- Directed by: Hassan Askari
- Written by: Saleem Murad
- Produced by: Sohail Butt Mohammad Younas
- Starring: Moammar Rana Veena Malik Sana Nawaz Saud Shafqat Cheema
- Cinematography: Pervez Khan
- Edited by: Khalid Bakkir
- Music by: M. Arshad
- Production companies: Evernew Studios A B Films
- Release date: 2004;
- Country: Pakistan
- Language: Urdu

= Sassi Punno =

Sassi Punno is a 2004 Pakistani film in the Urdu language. It was directed by Hassan Askari.

==Plot==
The story is about a love triangle between character portrayed by Moammar Rana, Sana Nawaz and Veena Malik. The film is based on one of the four popular tragic romances of Sindh, Pakistan. Sassi Punnu folk tale was originally written by the Sindhi Sufi poet, Shah Abdul Latif Bhittai (1689-1752). Many movies have been made based on this folk tale in the past. This film is one of them.

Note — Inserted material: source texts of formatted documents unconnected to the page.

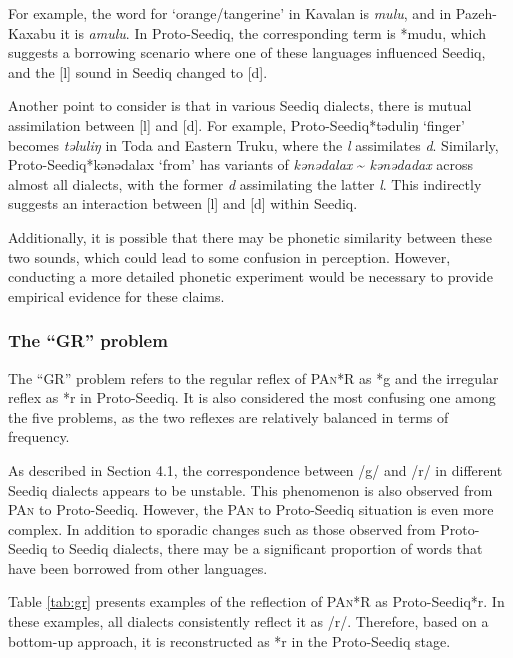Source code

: \documentclass[12pt]{article}
\newcommand{\pan}{\textsc{PAn}\xspace}
\newcommand{\psedf}{Proto-Seediq\xspace}
\newcommand{\stof}{Toda\xspace}
\newcommand{\setrf}{Eastern Truku\xspace}
\begin{document}
For example, the word for `orange/tangerine' in Kavalan is \textit{mulu}, and in Pazeh-Kaxabu it is \textit{amulu}. In \psedf, the corresponding term is *mudu, which suggests a borrowing scenario where one of these languages influenced Seediq, and the [l] sound in Seediq changed to [d].

Another point to consider is that in various Seediq dialects, there is mutual assimilation between [l] and [d]. For example, \psedf *təduliŋ `finger' becomes \textit{təluliŋ} in \stof and \setrf, where the \textit{l} assimilates \textit{d}. Similarly, \psedf *kənədalax `from' has variants of \textit{kənədalax} \~{} \textit{kənədadax} across almost all dialects, with the former \textit{d} assimilating the latter \textit{l}. This indirectly suggests an interaction between [l] and [d] within Seediq. 

Additionally, it is possible that there may be phonetic similarity between these two sounds, which could lead to some confusion in perception. However, conducting a more detailed phonetic experiment would be necessary to provide empirical evidence for these claims.

\subsubsection{The ``GR'' problem}

The ``GR'' problem refers to the regular reflex of \pan *R as *g and the irregular reflex as *r in \psedf. It is also considered the most confusing one among the five problems, as the two reflexes are relatively balanced in terms of frequency.

As described in Section 4.1, the correspondence between /g/ and /r/ in different Seediq dialects appears to be unstable. This phenomenon is also observed from \pan to \psedf. However, the \pan to \psedf situation is even more complex. In addition to sporadic changes such as those observed from \psedf to Seediq dialects, there may be a significant proportion of words that have been borrowed from other languages.

Table \ref{tab:gr} presents examples of the reflection of \pan *R as \psedf *r. In these examples, all dialects consistently reflect it as /r/. Therefore, based on a bottom-up approach, it is reconstructed as *r in the \psedf stage.
\end{document}

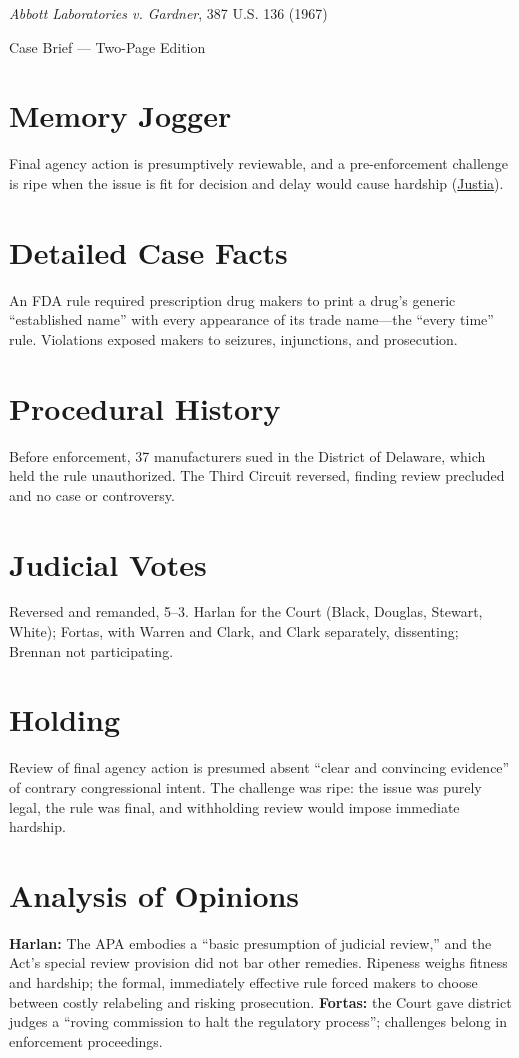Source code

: \documentclass[12pt]{article}
\begin{document}
\begin{center}
{\LARGE \textit{Abbott Laboratories v. Gardner}, 387 U.S. 136 (1967)\par}
\vspace{0.5em}
{\large Case Brief --- Two-Page Edition\par}
\end{center}

\section{Memory Jogger}
Final agency action is presumptively reviewable, and a pre-enforcement challenge is ripe when the issue is fit for decision and delay would cause hardship (\href{https://supreme.justia.com/cases/federal/us/387/136/}{Justia}).

\section{Detailed Case Facts}
An FDA rule required prescription drug makers to print a drug's generic ``established name'' with every appearance of its trade name---the ``every time'' rule. Violations exposed makers to seizures, injunctions, and prosecution.

\section{Procedural History}
Before enforcement, 37 manufacturers sued in the District of Delaware, which held the rule unauthorized. The Third Circuit reversed, finding review precluded and no case or controversy.

\section{Judicial Votes}
Reversed and remanded, 5--3. Harlan for the Court (Black, Douglas, Stewart, White); Fortas, with Warren and Clark, and Clark separately, dissenting; Brennan not participating.

\section{Holding}
Review of final agency action is presumed absent ``clear and convincing evidence'' of contrary congressional intent. The challenge was ripe: the issue was purely legal, the rule was final, and withholding review would impose immediate hardship.

\section{Analysis of Opinions}
\textbf{Harlan:} The APA embodies a ``basic presumption of judicial review,'' and the Act's special review provision did not bar other remedies. Ripeness weighs fitness and hardship; the formal, immediately effective rule forced makers to choose between costly relabeling and risking prosecution. \textbf{Fortas:} the Court gave district judges a ``roving commission to halt the regulatory process''; challenges belong in enforcement proceedings.
\end{document}
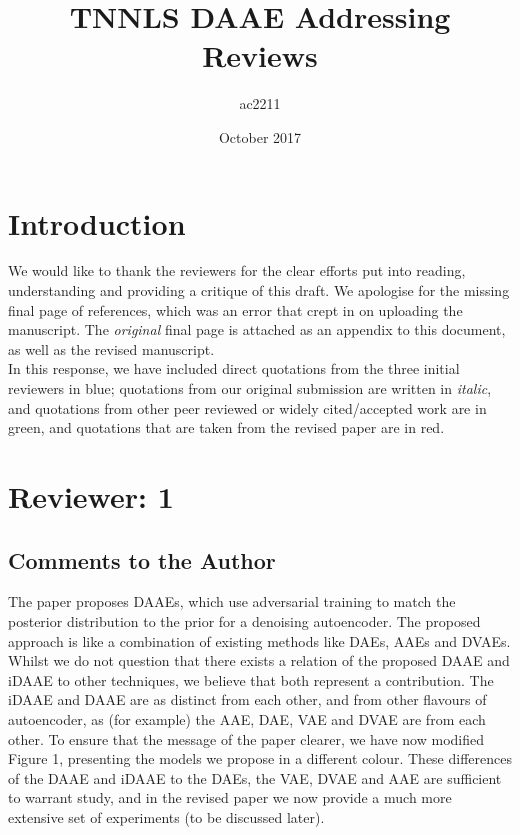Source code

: \documentclass[a4paper,11pt]{article}
\title{TNNLS DAAE Addressing Reviews}
\author{ac2211 }
\date{October 2017}
\begin{document}
\maketitle
\section*{Introduction}
We would like to thank the reviewers for the clear efforts put into reading, understanding and providing a critique of this draft. We apologise for the missing final page of references, which was an error that crept in on uploading the manuscript.  The {\em original} final page is attached as an appendix to this document, as well as the revised manuscript. \\

In this response, we have included direct quotations from the three initial reviewers in {\color{blue}blue}; quotations from our original submission are written in {\em italic}, and quotations from other peer reviewed or widely cited/accepted work are in {\color{green}green}, and quotations that are taken from the revised paper are in {\color{red}red}.

\section*{Reviewer: 1}
\subsection*{Comments to the Author}
{\color{blue} The paper proposes DAAEs, which use adversarial training to match the posterior distribution to the prior for a denoising autoencoder. The proposed approach is like a combination of existing methods like DAEs, AAEs and DVAEs.}\\

Whilst we do not question that there exists a relation of the proposed DAAE and iDAAE to other techniques, we believe that both represent a contribution. The iDAAE and DAAE are as distinct from each other, and from other flavours of autoencoder, as (for example) the AAE, DAE, VAE and DVAE are from each other.  To ensure that the message of the paper clearer, we have now modified Figure 1, presenting the models we propose in a different colour.  These differences of the DAAE and iDAAE to the DAEs, the VAE, DVAE and AAE are sufficient to warrant study, and in the revised paper we now provide a much more extensive set of experiments (to be discussed later).\\
\end{document}
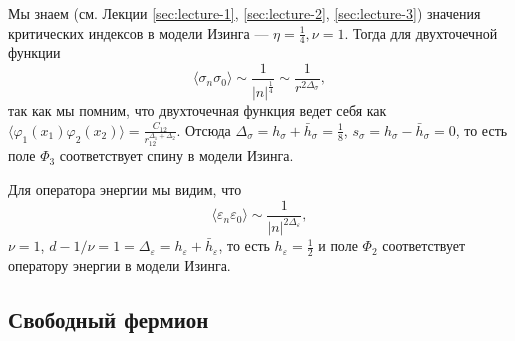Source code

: \documentclass[a4paper,12pt]{article}
\theoremstyle{definition}
\theoremstyle{definition}
\theoremstyle{definition}
\begin{document}
Мы знаем (см. Лекции \ref{sec:lecture-1}, \ref{sec:lecture-2}, \ref{sec:lecture-3}) значения критических индексов в модели Изинга --- $\eta=\frac{1}{4}, \nu=1$. Тогда для двухточечной функции
\begin{equation}
  \label{eq:280}
  \langle \sigma_{n} \sigma_{0} \rangle\sim \frac{1}{|n|^{\frac{1}{4}}} \sim\frac{1}{r^{2\Delta_{\sigma}}},
\end{equation}
так как мы помним, что двухточечная функция ведет себя как $\langle \varphi_{1}(x_{1}) \varphi_{2}(x_{2})\rangle=\frac{C_{12}}{r_{12}^{\Delta_{1}+\Delta_{2}}}$. Отсюда $\Delta_{\sigma}=h_{\sigma}+\bar h_{\sigma}=\frac{1}{8}$, $s_{\sigma}=h_{\sigma}-\bar h_{\sigma}=0$, то есть поле $\Phi_{3}$ соответствует спину в модели Изинга. 

Для оператора энергии мы видим, что
\begin{equation}
  \label{eq:281}
  \langle\varepsilon_{n}\varepsilon_{0}\rangle\sim \frac{1}{|n|^{2\Delta_{\varepsilon}}},
\end{equation}
$\nu=1$, $d-1/\nu=1=\Delta_{\varepsilon}=h_{\varepsilon}+\bar h_{\varepsilon}$, то есть $h_{\varepsilon}=\frac{1}{2}$ и поле $\Phi_{2}$ соответствует оператору энергии в модели Изинга.

\subsection{Свободный фермион}
\label{sec:free-fermion}
\end{document}
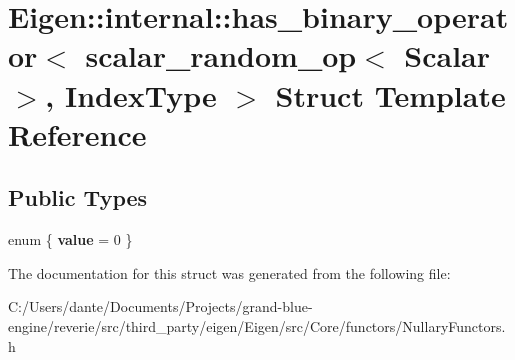 \hypertarget{struct_eigen_1_1internal_1_1has__binary__operator_3_01scalar__random__op_3_01_scalar_01_4_00_01_index_type_01_4}{}\section{Eigen\+::internal\+::has\+\_\+binary\+\_\+operator$<$ scalar\+\_\+random\+\_\+op$<$ Scalar $>$, Index\+Type $>$ Struct Template Reference}
\label{struct_eigen_1_1internal_1_1has__binary__operator_3_01scalar__random__op_3_01_scalar_01_4_00_01_index_type_01_4}
\subsection*{Public Types}
\begin{DoxyCompactItemize}
\item 
\mbox{\label{struct_eigen_1_1internal_1_1has__binary__operator_3_01scalar__random__op_3_01_scalar_01_4_00_01_index_type_01_4_a2cfdd83c65a90b0de13fd9cb46a60fcc}} 
enum \{ {\bfseries value} = 0
 \}
\end{DoxyCompactItemize}


The documentation for this struct was generated from the following file\+:\begin{DoxyCompactItemize}
\item 
C\+:/\+Users/dante/\+Documents/\+Projects/grand-\/blue-\/engine/reverie/src/third\+\_\+party/eigen/\+Eigen/src/\+Core/functors/Nullary\+Functors.\+h\end{DoxyCompactItemize}
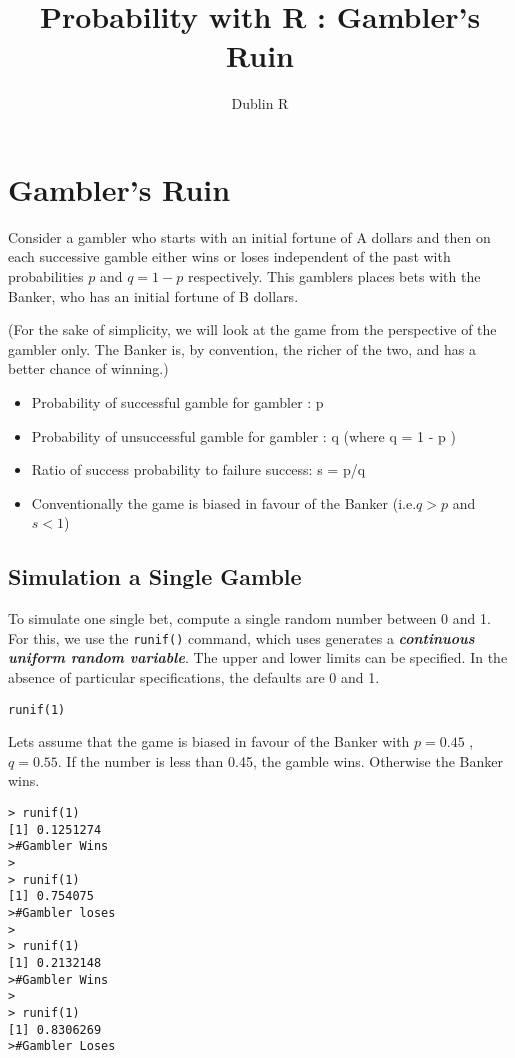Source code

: \documentclass[11pt]{article} %
\title{Probability with R : Gambler's Ruin}
\author{Dublin R}
\begin{document}
\maketitle
\section{Gambler's Ruin}
Consider a gambler who starts with an initial fortune of A dollars and then on each successive gamble
either wins  or loses independent of the past with probabilities $p$ and $q = 1- p$ respectively.
This gamblers places bets with the Banker, who has an initial fortune of B dollars. 

(For the sake of simplicity, we will look at the game from the perspective of the gambler only. The Banker is, by convention, the richer of the two, and has a better chance of winning.)

\begin{itemize}
\item Probability of successful gamble for gambler : p
\item Probability of unsuccessful gamble for gambler : q (where q = 1 - p )
\item Ratio of success probability to failure success: s = p/q
\item Conventionally the game is biased in favour of the Banker (i.e.$ q > p$ and $s < 1$)
\end{itemize}


\subsection{Simulation a Single Gamble}
To simulate one single bet, compute a single random number between 0 and 1. For this, we 
use the \texttt{runif()} command, which uses generates a \textbf{\textit{continuous uniform random variable}}. The upper and lower limits can be specified. In the absence of particular specifications, the defaults are 0 and 1.
\begin{framed}
\begin{verbatim}
runif(1)
\end{verbatim}
\end{framed}
Lets assume that the game is biased in favour of the Banker with $p = 0.45$ ,$q = 0.55$. If the
number is less than 0.45, the gamble wins. Otherwise the Banker wins.
\begin{verbatim}
> runif(1)
[1] 0.1251274
>#Gambler Wins
>
> runif(1)
[1] 0.754075
>#Gambler loses
>
> runif(1)
[1] 0.2132148
>#Gambler Wins
>
> runif(1)
[1] 0.8306269
>#Gambler Loses
\end{verbatim}
\newpage
\end{document}
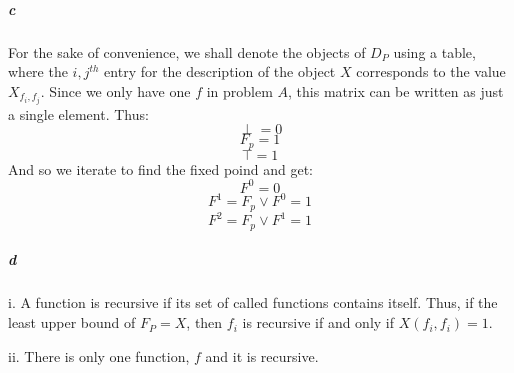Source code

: \documentclass{article}
\begin{document}
\subparagraph{c}
For the sake of convenience, we shall denote the objects of $D_P$ using a table, where the $i,j^{th}$ entry for the description of the object $X$ corresponds to the value $X_{f_i,f_j}$.  Since we only have one $f$ in problem $A$, this matrix can be written as just a single element.  Thus:
\[ \perp = 0 \]
\[ F_p = 1 \]
\[ \top = 1 \]
And so we iterate to find the fixed poind and get:
\[ F^0 = 0 \]
\[ F^1 = F_p \vee F^0 = 1 \]
\[ F^2 = F_p \vee F^1 = 1 \]

\subparagraph{d}
i.  A function is recursive if its set of called functions contains itself.  Thus, if the least upper bound of $F_P = X$, then $f_i$ is recursive if and only if $X(f_i, f_i) = 1$.

ii. There is only one function, $f$ and it is recursive.
\end{document}
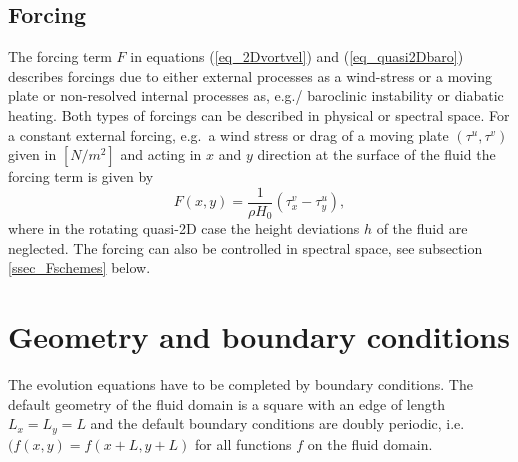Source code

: \subsection{Forcing}
The forcing term $F$ in equations (\ref{eq_2Dvortvel}) and 
(\ref{eq_quasi2Dbaro}) describes forcings due to either 
external processes as a wind-stress or a moving plate or
non-resolved internal processes as, e.g./ baroclinic instability 
or diabatic heating. Both types of forcings can be described 
in physical or spectral space. For a constant external forcing, 
e.g.\ a wind stress or drag of a moving plate $(\tau^{u},\tau^{v})$ 
given in $[N/m^{2}]$ and acting in $x$ and $y$ direction at the surface 
of the fluid the forcing term is given by 
\begin{equation} \label{eq_Fstressdrag}
 F(x,y) = \frac{1}{\rho H_{0}} \left( \tau_{x}^{v} - \tau_{y}^{u} \right),
\end{equation}
where in the rotating quasi-2D case the height deviations $h$ of the
fluid are neglected. The forcing can also be controlled in spectral
space, see subsection \ref{ssec_Fschemes} below. 

\section{Geometry and boundary conditions}
The evolution equations have to be completed by boundary conditions.  
The default geometry of the fluid domain is a square with an edge of length
$L_{x} = L_{y} = L$ and the default boundary conditions are doubly periodic,  
i.e.\ $(f(x,y) = f(x+L,y+L)$ for all functions $f$ on the fluid domain.
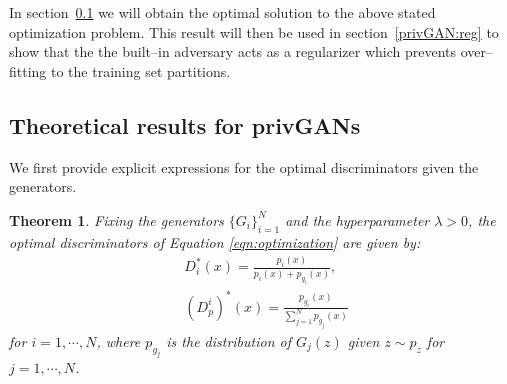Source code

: \documentclass{article}
\newtheorem{theorem}{Theorem}
\begin{document}
In section~\ref{privGAN:optimal} we will obtain the optimal solution to the above stated optimization problem. This result will then be used in section~\ref{privGAN:reg} to show that the the built--in adversary acts as a regularizer which prevents over--fitting to the training set partitions. 



\subsection{Theoretical results for privGANs}
\label{privGAN:optimal}
We first provide explicit expressions for the optimal discriminators given the generators. 
\begin{theorem} \label{thm:discrim}Fixing the generators $\{G_i\}_{i=1}^N$ and the hyperparameter $\lambda>0$, the optimal discriminators of Equation \eqref{eqn:optimization} are given by:
\begin{align*}
    &D_i^{*}(x) = \frac{p_i(x)}{p_i(x)+p_{g_i}(x)},  \\
    &(D_p^i)^{*}(x) = \frac{p_{g_i}(x)}{\sum\limits_{j=1}^Np_{g_j}(x)}
\end{align*}
for $i=1,\cdots,N$, where $p_{g_j}$ is the distribution of $G_j(z)$ given $z\sim p_z$ for $j=1,\cdots,N$. 
\end{theorem}
\end{document}
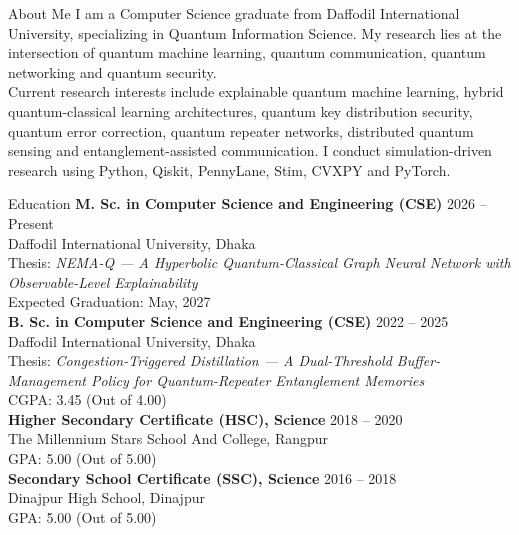 \documentclass{resume} %
\begin{document}
  


\begin{rSection}{About Me}
I am a Computer Science graduate from Daffodil International University, specializing in Quantum Information Science. My research lies at the intersection of quantum machine learning, quantum communication, quantum networking and quantum security. \vspace{.15cm} \\
Current research interests include explainable quantum machine learning, hybrid quantum-classical learning architectures, quantum key distribution security, quantum error correction, quantum repeater networks, distributed quantum sensing and entanglement-assisted communication. I conduct simulation-driven research using Python, Qiskit, PennyLane, Stim, CVXPY and PyTorch.
\end{rSection}


\begin{rSection}{Education}
{\bf M. Sc. in Computer Science and Engineering (CSE)} \hfill {2026 – Present} \\
Daffodil International University, Dhaka \\
Thesis: \textit{NEMA-Q — A Hyperbolic Quantum-Classical Graph Neural Network with Observable-Level Explainability} \\
Expected Graduation: May, 2027 \vspace{.1cm} \\
{\bf B. Sc. in Computer Science and Engineering (CSE)} \hfill {2022 – 2025} \\
Daffodil International University, Dhaka \\
Thesis: \textit{Congestion-Triggered Distillation — A Dual-Threshold Buffer-Management Policy for Quantum-Repeater Entanglement Memories} \\
CGPA: 3.45 (Out of 4.00)\vspace{.1cm} \\
{\bf Higher Secondary Certificate (HSC), Science} \hfill {2018 – 2020} \\ 
The Millennium Stars School And College, Rangpur \\
GPA: 5.00 (Out of 5.00)\vspace{.1cm} \\
{\bf Secondary School Certificate (SSC), Science} \hfill {2016 – 2018} \\ 
Dinajpur High School, Dinajpur \\
GPA: 5.00 (Out of 5.00)

\end{rSection} 
\end{document}
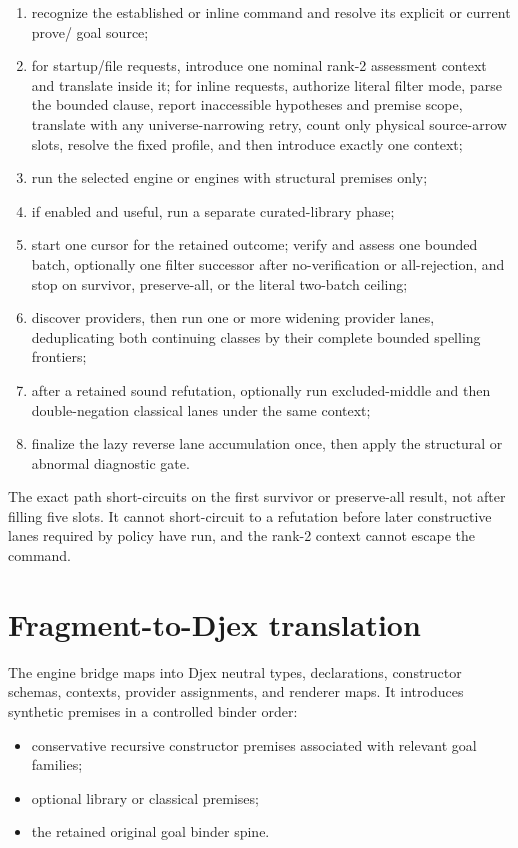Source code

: \documentclass[10pt,letterpaper,oneside]{report}
\newcommand{\code}[1]{\texttt{\detokenize{#1}}}
\begin{document}
\begin{enumerate}
  \item recognize the established or inline command and resolve its explicit or current prove/\code{sorry} goal source;
  \item for startup/file requests, introduce one nominal rank-2 assessment context and translate inside it; for inline requests, authorize literal filter mode, parse the bounded clause, report inaccessible hypotheses and premise scope, translate with any universe-narrowing retry, count only physical source-arrow slots, resolve the fixed profile, and then introduce exactly one context;
  \item run the selected engine or engines with structural premises only;
  \item if enabled and useful, run a separate curated-library phase;
  \item start one cursor for the retained outcome; verify and assess one bounded batch, optionally one filter successor after no-verification or all-rejection, and stop on survivor, preserve-all, or the literal two-batch ceiling;
  \item discover providers, then run one or more widening provider lanes, deduplicating both continuing classes by their complete bounded spelling frontiers;
  \item after a retained sound refutation, optionally run excluded-middle and then double-negation classical lanes under the same context;
  \item finalize the lazy reverse lane accumulation once, then apply the structural or abnormal diagnostic gate.
\end{enumerate}

The exact path short-circuits on the first survivor or preserve-all result, not after filling five slots. It cannot short-circuit to a refutation before later constructive lanes required by policy have run, and the rank-2 context cannot escape the command.

\section{Fragment-to-Djex translation}

The engine bridge maps \code{Frag} into Djex neutral types, declarations, constructor schemas, contexts, provider assignments, and renderer maps. It introduces synthetic premises in a controlled binder order:

\begin{itemize}
  \item conservative recursive constructor premises associated with relevant goal families;
  \item optional library or classical premises;
  \item the retained original goal binder spine.
\end{itemize}
\end{document}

Veena Malik is in love with Moammar Rana, while he loves Sana. Veena Malik's father tries to end this relationship for his daughter's sake. Moammar and Sana are locked up when they try to escape and suffer for each other.

==Film performance==
The film was financially unsuccessful, especially in Lahore.<

==Cast and crew==
- Moammar Rana
- Sana
- Saud
- Veena Malik
- Safqat Cheema
- Rashid Mehmood

Music composer was M. Arshad, film song lyrics by Riaz ur Rehman Saghar. Playback singers were Naseebo Lal, Saira Nasim, Ameer Ali.